EXERCISE REQUIREMENTS
Reply with one number: the count of lines in the data that hold the string "sentence".

Saved entries:
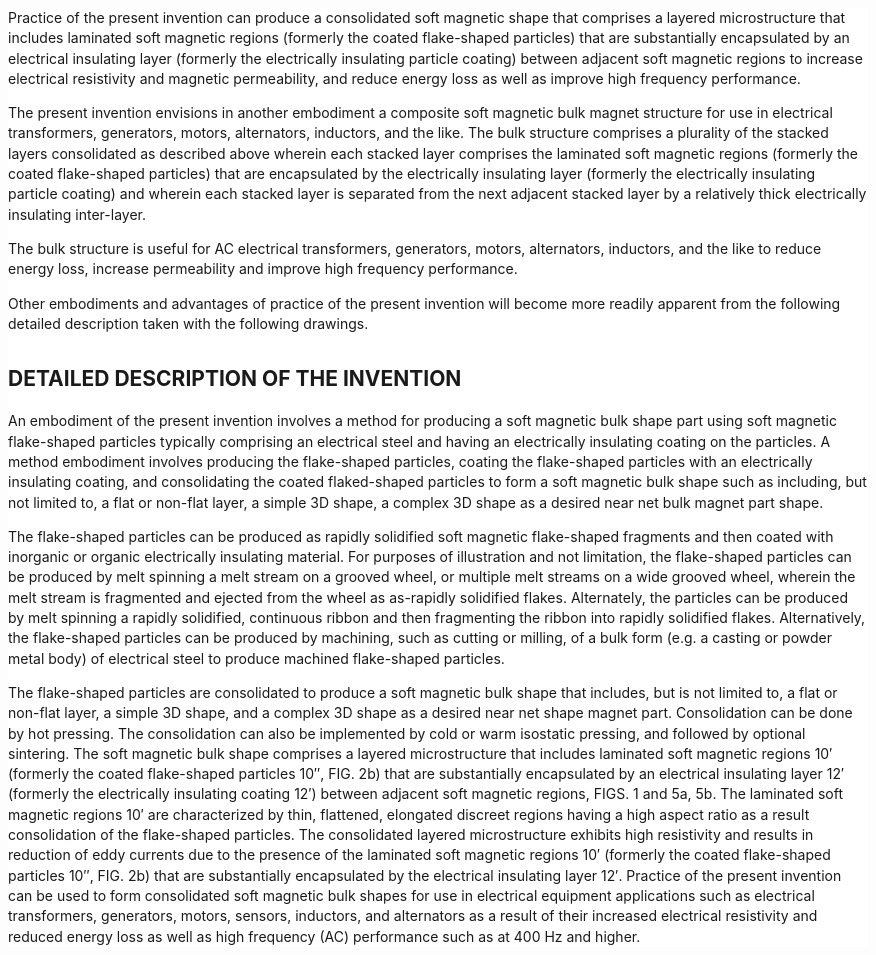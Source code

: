 Practice of the present invention can produce a consolidated soft magnetic shape that comprises a layered microstructure that includes laminated soft magnetic regions (formerly the coated flake-shaped particles) that are substantially encapsulated by an electrical insulating layer (formerly the electrically insulating particle coating) between adjacent soft magnetic regions to increase electrical resistivity and magnetic permeability, and reduce energy loss as well as improve high frequency performance.

The present invention envisions in another embodiment a composite soft magnetic bulk magnet structure for use in electrical transformers, generators, motors, alternators, inductors, and the like. The bulk structure comprises a plurality of the stacked layers consolidated as described above wherein each stacked layer comprises the laminated soft magnetic regions (formerly the coated flake-shaped particles) that are encapsulated by the electrically insulating layer (formerly the electrically insulating particle coating) and wherein each stacked layer is separated from the next adjacent stacked layer by a relatively thick electrically insulating inter-layer.

The bulk structure is useful for AC electrical transformers, generators, motors, alternators, inductors, and the like to reduce energy loss, increase permeability and improve high frequency performance.

Other embodiments and advantages of practice of the present invention will become more readily apparent from the following detailed description taken with the following drawings.

## DETAILED DESCRIPTION OF THE INVENTION

An embodiment of the present invention involves a method for producing a soft magnetic bulk shape part using soft magnetic flake-shaped particles typically comprising an electrical steel and having an electrically insulating coating on the particles. A method embodiment involves producing the flake-shaped particles, coating the flake-shaped particles with an electrically insulating coating, and consolidating the coated flaked-shaped particles to form a soft magnetic bulk shape such as including, but not limited to, a flat or non-flat layer, a simple 3D shape, a complex 3D shape as a desired near net bulk magnet part shape.

The flake-shaped particles can be produced as rapidly solidified soft magnetic flake-shaped fragments and then coated with inorganic or organic electrically insulating material. For purposes of illustration and not limitation, the flake-shaped particles can be produced by melt spinning a melt stream on a grooved wheel, or multiple melt streams on a wide grooved wheel, wherein the melt stream is fragmented and ejected from the wheel as as-rapidly solidified flakes. Alternately, the particles can be produced by melt spinning a rapidly solidified, continuous ribbon and then fragmenting the ribbon into rapidly solidified flakes. Alternatively, the flake-shaped particles can be produced by machining, such as cutting or milling, of a bulk form (e.g. a casting or powder metal body) of electrical steel to produce machined flake-shaped particles.

The flake-shaped particles are consolidated to produce a soft magnetic bulk shape that includes, but is not limited to, a flat or non-flat layer, a simple 3D shape, and a complex 3D shape as a desired near net shape magnet part. Consolidation can be done by hot pressing. The consolidation can also be implemented by cold or warm isostatic pressing, and followed by optional sintering. The soft magnetic bulk shape comprises a layered microstructure that includes laminated soft magnetic regions 10′ (formerly the coated flake-shaped particles 10″, FIG. 2b) that are substantially encapsulated by an electrical insulating layer 12′ (formerly the electrically insulating coating 12′) between adjacent soft magnetic regions, FIGS. 1 and 5a, 5b. The laminated soft magnetic regions 10′ are characterized by thin, flattened, elongated discreet regions having a high aspect ratio as a result consolidation of the flake-shaped particles. The consolidated layered microstructure exhibits high resistivity and results in reduction of eddy currents due to the presence of the laminated soft magnetic regions 10′ (formerly the coated flake-shaped particles 10″, FIG. 2b) that are substantially encapsulated by the electrical insulating layer 12′. Practice of the present invention can be used to form consolidated soft magnetic bulk shapes for use in electrical equipment applications such as electrical transformers, generators, motors, sensors, inductors, and alternators as a result of their increased electrical resistivity and reduced energy loss as well as high frequency (AC) performance such as at 400 Hz and higher.
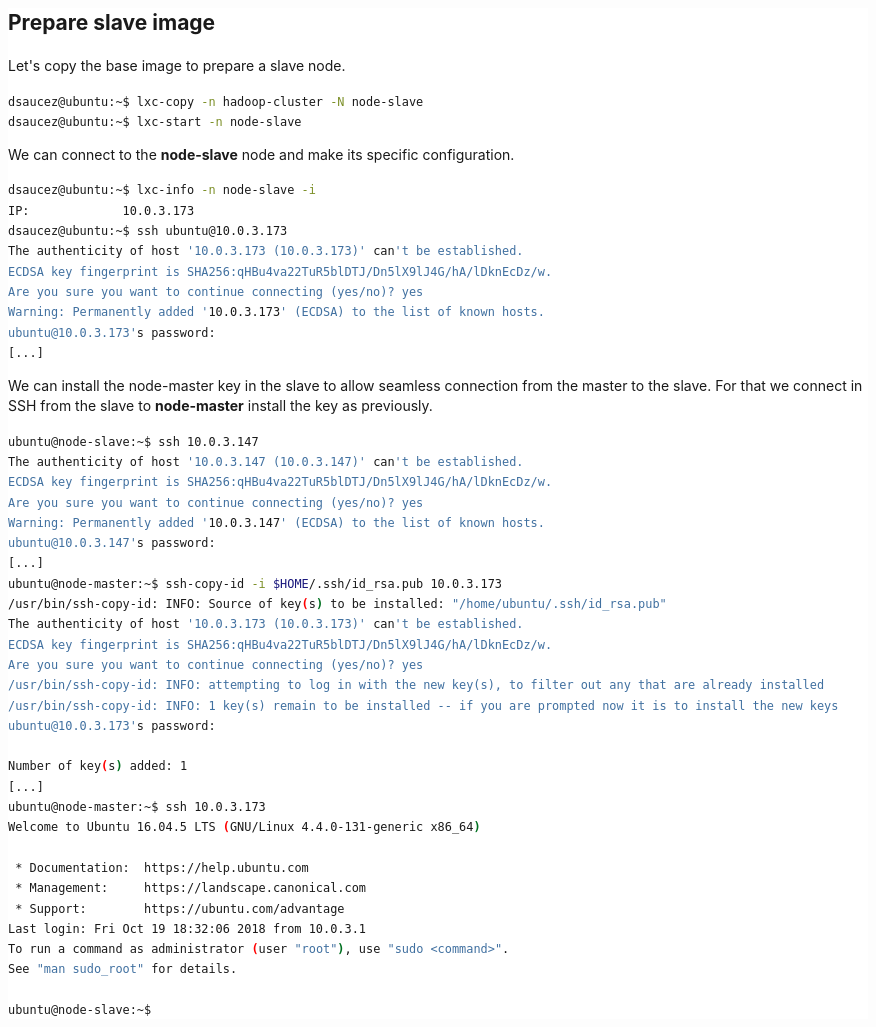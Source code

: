 ## Prepare slave image

Let's copy the base image to prepare a slave node.

```bash
dsaucez@ubuntu:~$ lxc-copy -n hadoop-cluster -N node-slave
dsaucez@ubuntu:~$ lxc-start -n node-slave
```

We can connect to the __node-slave__ node and make its specific configuration.

```bash
dsaucez@ubuntu:~$ lxc-info -n node-slave -i
IP:             10.0.3.173
dsaucez@ubuntu:~$ ssh ubuntu@10.0.3.173
The authenticity of host '10.0.3.173 (10.0.3.173)' can't be established.
ECDSA key fingerprint is SHA256:qHBu4va22TuR5blDTJ/Dn5lX9lJ4G/hA/lDknEcDz/w.
Are you sure you want to continue connecting (yes/no)? yes
Warning: Permanently added '10.0.3.173' (ECDSA) to the list of known hosts.
ubuntu@10.0.3.173's password: 
[...]
```

We can install the node-master key in the slave to allow seamless connection from the master to the slave. For that we connect in SSH from the slave to __node-master__ install the key as previously.

```bash
ubuntu@node-slave:~$ ssh 10.0.3.147
The authenticity of host '10.0.3.147 (10.0.3.147)' can't be established.
ECDSA key fingerprint is SHA256:qHBu4va22TuR5blDTJ/Dn5lX9lJ4G/hA/lDknEcDz/w.
Are you sure you want to continue connecting (yes/no)? yes
Warning: Permanently added '10.0.3.147' (ECDSA) to the list of known hosts.
ubuntu@10.0.3.147's password: 
[...]
ubuntu@node-master:~$ ssh-copy-id -i $HOME/.ssh/id_rsa.pub 10.0.3.173
/usr/bin/ssh-copy-id: INFO: Source of key(s) to be installed: "/home/ubuntu/.ssh/id_rsa.pub"
The authenticity of host '10.0.3.173 (10.0.3.173)' can't be established.
ECDSA key fingerprint is SHA256:qHBu4va22TuR5blDTJ/Dn5lX9lJ4G/hA/lDknEcDz/w.
Are you sure you want to continue connecting (yes/no)? yes
/usr/bin/ssh-copy-id: INFO: attempting to log in with the new key(s), to filter out any that are already installed
/usr/bin/ssh-copy-id: INFO: 1 key(s) remain to be installed -- if you are prompted now it is to install the new keys
ubuntu@10.0.3.173's password: 

Number of key(s) added: 1
[...]
ubuntu@node-master:~$ ssh 10.0.3.173
Welcome to Ubuntu 16.04.5 LTS (GNU/Linux 4.4.0-131-generic x86_64)

 * Documentation:  https://help.ubuntu.com
 * Management:     https://landscape.canonical.com
 * Support:        https://ubuntu.com/advantage
Last login: Fri Oct 19 18:32:06 2018 from 10.0.3.1
To run a command as administrator (user "root"), use "sudo <command>".
See "man sudo_root" for details.

ubuntu@node-slave:~$ 
```
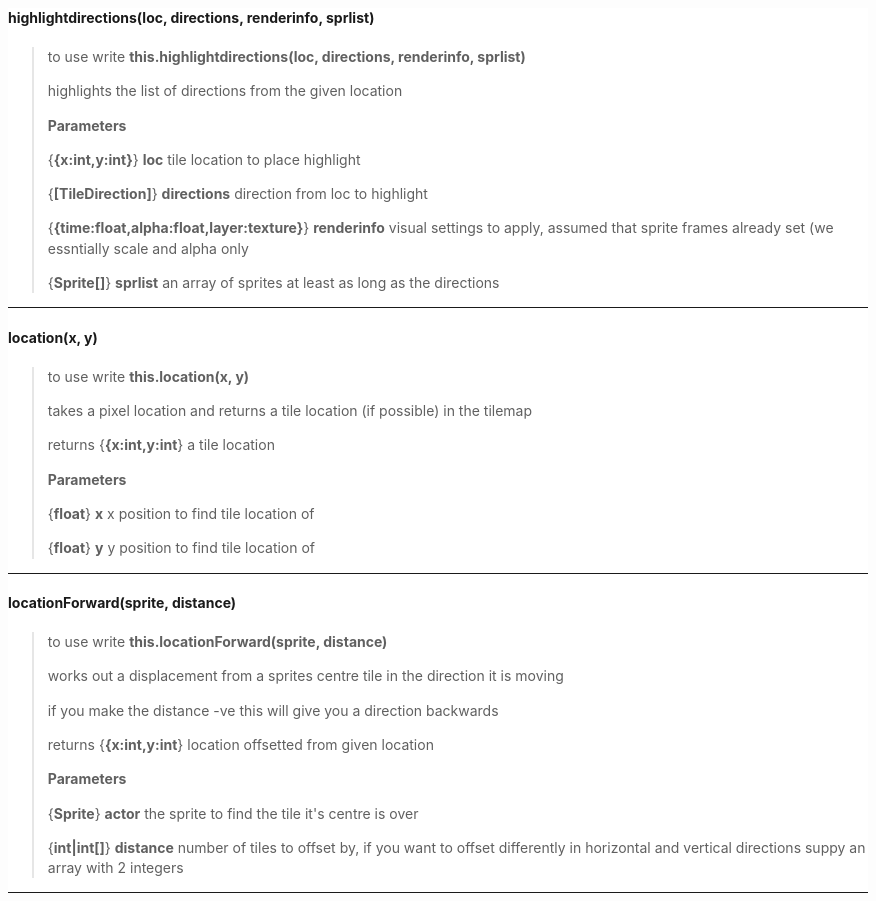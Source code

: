 #### highlightdirections(loc, directions, renderinfo, sprlist)
> to use write **this.highlightdirections(loc, directions, renderinfo, sprlist)**
> 
> highlights the list of directions from the given location
> 
> 
> **Parameters**
> 
> {**{x:int,y:int}**} **loc** tile location to place highlight
> 
> {**[TileDirection]**} **directions** direction from loc to highlight
> 
> {**{time:float,alpha:float,layer:texture}**} **renderinfo** visual settings to apply, assumed that sprite frames already set (we essntially scale and alpha only
> 
> {**Sprite[]**} **sprlist** an array of sprites at least as long as the directions
> 
> 

---

#### location(x, y)
> to use write **this.location(x, y)**
> 
> takes a pixel location and returns a tile location (if possible) in the tilemap
> 
> 
> returns {**{x:int,y:int**} a tile location
> 
> 
> **Parameters**
> 
> {**float**} **x** x position to find tile location of
> 
> {**float**} **y** y position to find tile location of
> 
> 

---

#### locationForward(sprite, distance)
> to use write **this.locationForward(sprite, distance)**
> 
> works out a displacement from a sprites centre tile in the direction it is moving
> 
> if you make the distance -ve this will give you a direction backwards
> 
> 
> returns {**{x:int,y:int**} location offsetted from given location
> 
> 
> **Parameters**
> 
> {**Sprite**} **actor** the sprite to find the tile it's centre is over
> 
> {**int|int[]**} **distance** number of tiles to offset by, if you want to offset differently in horizontal and vertical directions suppy an array with 2 integers
> 
> 

---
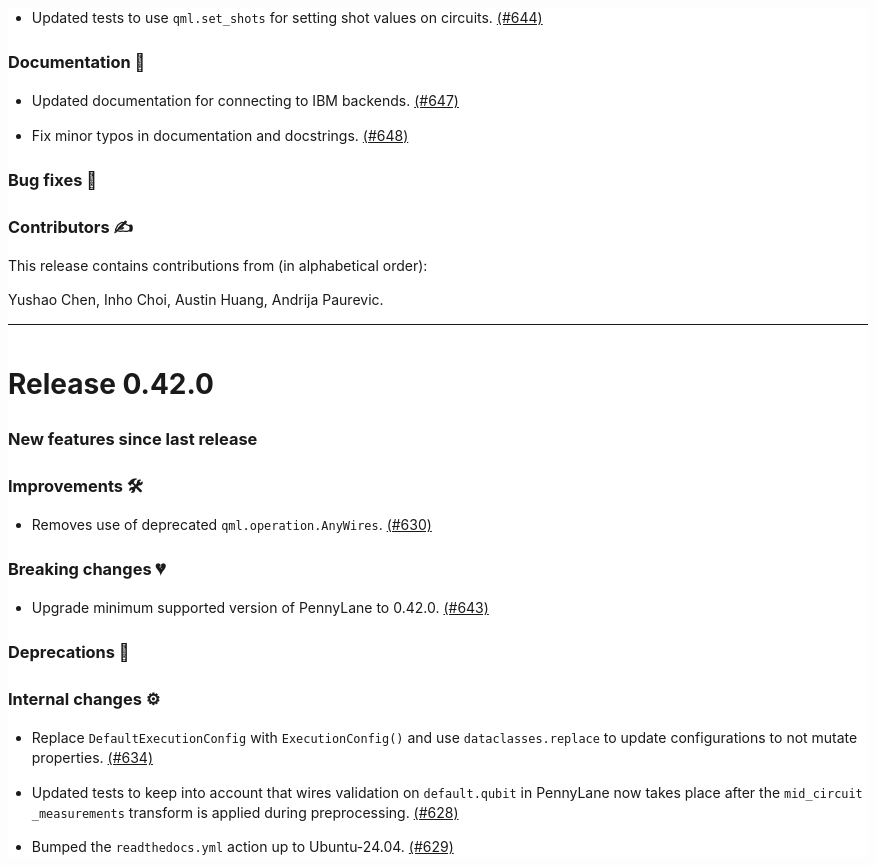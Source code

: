 * Updated tests to use `qml.set_shots` for setting shot values on circuits.
  [(#644)](https://github.com/PennyLaneAI/pennylane-qiskit/pull/644)

### Documentation 📝

* Updated documentation for connecting to IBM backends.
  [(#647)](https://github.com/PennyLaneAI/pennylane-qiskit/pull/647)

* Fix minor typos in documentation and docstrings.
  [(#648)](https://github.com/PennyLaneAI/pennylane-qiskit/pull/648)

### Bug fixes 🐛

### Contributors ✍️

This release contains contributions from (in alphabetical order):

Yushao Chen,
Inho Choi,
Austin Huang,
Andrija Paurevic.

---
# Release 0.42.0
 
 ### New features since last release
 
 ### Improvements 🛠
 
* Removes use of deprecated `qml.operation.AnyWires`.
  [(#630)](https://github.com/PennyLaneAI/pennylane-qiskit/pull/630)

 ### Breaking changes 💔

* Upgrade minimum supported version of PennyLane to 0.42.0.
  [(#643)](https://github.com/PennyLaneAI/pennylane-qiskit/pull/643)
 ### Deprecations 👋

 ### Internal changes ⚙️

* Replace `DefaultExecutionConfig` with `ExecutionConfig()` and use `dataclasses.replace` to update
  configurations to not mutate properties.
  [(#634)](https://github.com/PennyLaneAI/pennylane-qiskit/pull/634)

* Updated tests to keep into account that wires validation on `default.qubit` in PennyLane now takes place 
  after the `mid_circuit_measurements` transform is applied during preprocessing.
  [(#628)](https://github.com/PennyLaneAI/pennylane-qiskit/pull/628)

* Bumped the `readthedocs.yml` action up to Ubuntu-24.04.
  [(#629)](https://github.com/PennyLaneAI/pennylane-qiskit/pull/629)
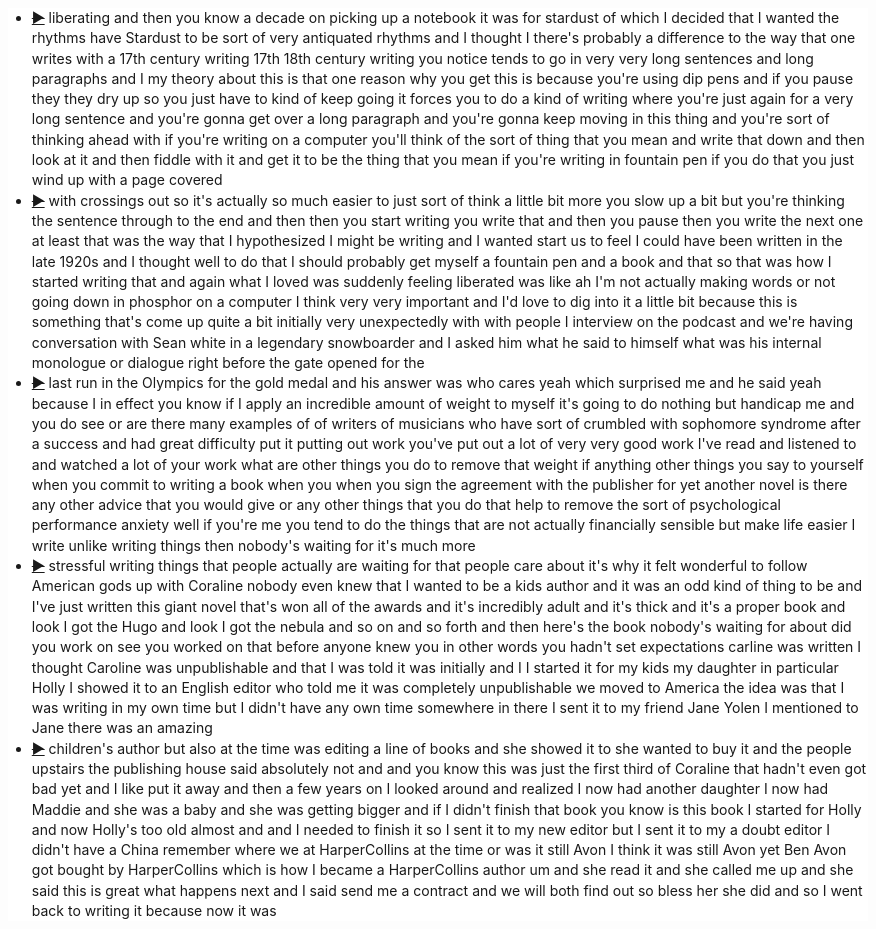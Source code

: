  - ~~[▶](https://www.youtube.com/watch?v=iHPKTby9z6o&t=1499s&t=2074)~~  liberating and then you know a decade on picking up a notebook it was for stardust of which I decided that I wanted the rhythms have Stardust to be sort of very antiquated rhythms and I thought I there's probably a difference to the way that one writes with a 17th century writing 17th 18th century writing you notice tends to go in very very long sentences and long paragraphs and I my theory about this is that one reason why you get this is because you're using dip pens and if you pause they they dry up so you just have to kind of keep going it forces you to do a kind of writing where you're just again for a very long sentence and you're gonna get over a long paragraph and you're gonna keep moving in this thing and you're sort of thinking ahead with if you're writing on a computer you'll think of the sort of thing that you mean and write that down and then look at it and then fiddle with it and get it to be the thing that you mean if you're writing in fountain pen if you do that you just wind up with a page covered 
 - ~~[▶](https://www.youtube.com/watch?v=iHPKTby9z6o&t=1499s&t=2173)~~  with crossings out so it's actually so much easier to just sort of think a little bit more you slow up a bit but you're thinking the sentence through to the end and then then you start writing you write that and then you pause then you write the next one at least that was the way that I hypothesized I might be writing and I wanted start us to feel I could have been written in the late 1920s and I thought well to do that I should probably get myself a fountain pen and a book and that so that was how I started writing that and again what I loved was suddenly feeling liberated was like ah I'm not actually making words or not going down in phosphor on a computer I think very very important and I'd love to dig into it a little bit because this is something that's come up quite a bit initially very unexpectedly with with people I interview on the podcast and we're having conversation with Sean white in a legendary snowboarder and I asked him what he said to himself what was his internal monologue or dialogue right before the gate opened for the 
 - ~~[▶](https://www.youtube.com/watch?v=iHPKTby9z6o&t=1499s&t=2261)~~  last run in the Olympics for the gold medal and his answer was who cares yeah which surprised me and he said yeah because I in effect you know if I apply an incredible amount of weight to myself it's going to do nothing but handicap me and you do see or are there many examples of of writers of musicians who have sort of crumbled with sophomore syndrome after a success and had great difficulty put it putting out work you've put out a lot of very very good work I've read and listened to and watched a lot of your work what are other things you do to remove that weight if anything other things you say to yourself when you commit to writing a book when you when you sign the agreement with the publisher for yet another novel is there any other advice that you would give or any other things that you do that help to remove the sort of psychological performance anxiety well if you're me you tend to do the things that are not actually financially sensible but make life easier I write unlike writing things then nobody's waiting for it's much more 
 - ~~[▶](https://www.youtube.com/watch?v=iHPKTby9z6o&t=1499s&t=2336)~~  stressful writing things that people actually are waiting for that people care about it's why it felt wonderful to follow American gods up with Coraline nobody even knew that I wanted to be a kids author and it was an odd kind of thing to be and I've just written this giant novel that's won all of the awards and it's incredibly adult and it's thick and it's a proper book and look I got the Hugo and look I got the nebula and so on and so forth and then here's the book nobody's waiting for about did you work on see you worked on that before anyone knew you in other words you hadn't set expectations carline was written I thought Caroline was unpublishable and that I was told it was initially and I I started it for my kids my daughter in particular Holly I showed it to an English editor who told me it was completely unpublishable we moved to America the idea was that I was writing in my own time but I didn't have any own time somewhere in there I sent it to my friend Jane Yolen I mentioned to Jane there was an amazing 
 - ~~[▶](https://www.youtube.com/watch?v=iHPKTby9z6o&t=1499s&t=2426)~~  children's author but also at the time was editing a line of books and she showed it to she wanted to buy it and the people upstairs the publishing house said absolutely not and and you know this was just the first third of Coraline that hadn't even got bad yet and I like put it away and then a few years on I looked around and realized I now had another daughter I now had Maddie and she was a baby and she was getting bigger and if I didn't finish that book you know is this book I started for Holly and now Holly's too old almost and and I needed to finish it so I sent it to my new editor but I sent it to my a doubt editor I didn't have a China remember where we at HarperCollins at the time or was it still Avon I think it was still Avon yet Ben Avon got bought by HarperCollins which is how I became a HarperCollins author um and she read it and she called me up and she said this is great what happens next and I said send me a contract and we will both find out so bless her she did and so I went back to writing it because now it was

SOLUTION TO THIS TASK
2